Work required: Sift the listing for lines that hold the string "game" and pull them out.

::: Input for this task

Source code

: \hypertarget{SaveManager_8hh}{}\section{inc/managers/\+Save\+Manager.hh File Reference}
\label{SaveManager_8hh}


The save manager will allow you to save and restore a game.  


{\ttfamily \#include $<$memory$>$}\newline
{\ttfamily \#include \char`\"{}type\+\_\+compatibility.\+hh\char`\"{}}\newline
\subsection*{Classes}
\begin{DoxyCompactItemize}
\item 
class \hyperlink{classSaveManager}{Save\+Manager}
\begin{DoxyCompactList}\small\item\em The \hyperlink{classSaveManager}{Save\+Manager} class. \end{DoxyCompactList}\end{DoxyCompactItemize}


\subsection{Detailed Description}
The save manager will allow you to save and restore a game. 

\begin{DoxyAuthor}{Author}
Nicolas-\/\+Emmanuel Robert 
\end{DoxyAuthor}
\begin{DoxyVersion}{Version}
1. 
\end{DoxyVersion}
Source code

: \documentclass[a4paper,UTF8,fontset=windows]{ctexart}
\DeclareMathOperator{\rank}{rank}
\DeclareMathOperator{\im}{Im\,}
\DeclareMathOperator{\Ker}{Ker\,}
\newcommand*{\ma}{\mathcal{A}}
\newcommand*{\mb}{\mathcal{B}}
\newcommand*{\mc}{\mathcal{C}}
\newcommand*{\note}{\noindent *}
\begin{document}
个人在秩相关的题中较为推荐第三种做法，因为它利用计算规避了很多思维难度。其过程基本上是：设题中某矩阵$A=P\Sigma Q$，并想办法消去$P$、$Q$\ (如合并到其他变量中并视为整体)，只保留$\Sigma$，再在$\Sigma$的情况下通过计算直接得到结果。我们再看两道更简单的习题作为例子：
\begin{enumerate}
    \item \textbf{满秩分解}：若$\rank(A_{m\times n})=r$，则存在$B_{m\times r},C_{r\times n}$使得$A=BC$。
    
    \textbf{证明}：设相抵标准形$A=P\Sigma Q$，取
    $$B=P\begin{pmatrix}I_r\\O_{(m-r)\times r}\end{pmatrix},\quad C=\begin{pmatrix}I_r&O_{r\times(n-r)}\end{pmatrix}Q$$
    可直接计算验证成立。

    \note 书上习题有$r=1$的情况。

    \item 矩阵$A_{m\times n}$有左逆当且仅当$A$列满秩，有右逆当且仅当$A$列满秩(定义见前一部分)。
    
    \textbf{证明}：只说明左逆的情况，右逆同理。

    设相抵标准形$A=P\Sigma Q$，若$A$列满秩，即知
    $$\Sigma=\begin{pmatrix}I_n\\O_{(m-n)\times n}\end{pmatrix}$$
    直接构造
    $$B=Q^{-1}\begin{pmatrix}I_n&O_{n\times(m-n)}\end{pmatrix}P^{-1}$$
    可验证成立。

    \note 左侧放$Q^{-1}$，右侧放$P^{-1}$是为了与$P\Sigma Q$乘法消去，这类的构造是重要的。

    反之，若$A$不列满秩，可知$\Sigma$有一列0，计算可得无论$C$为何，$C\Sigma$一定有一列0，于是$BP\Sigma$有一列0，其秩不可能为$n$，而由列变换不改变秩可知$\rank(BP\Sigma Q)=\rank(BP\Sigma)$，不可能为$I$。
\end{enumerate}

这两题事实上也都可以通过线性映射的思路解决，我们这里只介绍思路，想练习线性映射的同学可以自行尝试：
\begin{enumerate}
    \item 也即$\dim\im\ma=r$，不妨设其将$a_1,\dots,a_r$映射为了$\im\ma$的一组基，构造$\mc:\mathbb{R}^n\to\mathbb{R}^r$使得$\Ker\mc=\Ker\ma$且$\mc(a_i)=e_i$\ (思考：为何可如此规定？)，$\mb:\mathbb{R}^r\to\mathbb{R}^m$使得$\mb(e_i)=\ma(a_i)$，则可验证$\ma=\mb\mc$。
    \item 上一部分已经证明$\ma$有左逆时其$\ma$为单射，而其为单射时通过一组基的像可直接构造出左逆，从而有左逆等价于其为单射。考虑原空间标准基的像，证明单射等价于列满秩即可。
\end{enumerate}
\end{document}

::::::

Task result:
The save manager will allow you to save and restore a game.  
The save manager will allow you to save and restore a game. 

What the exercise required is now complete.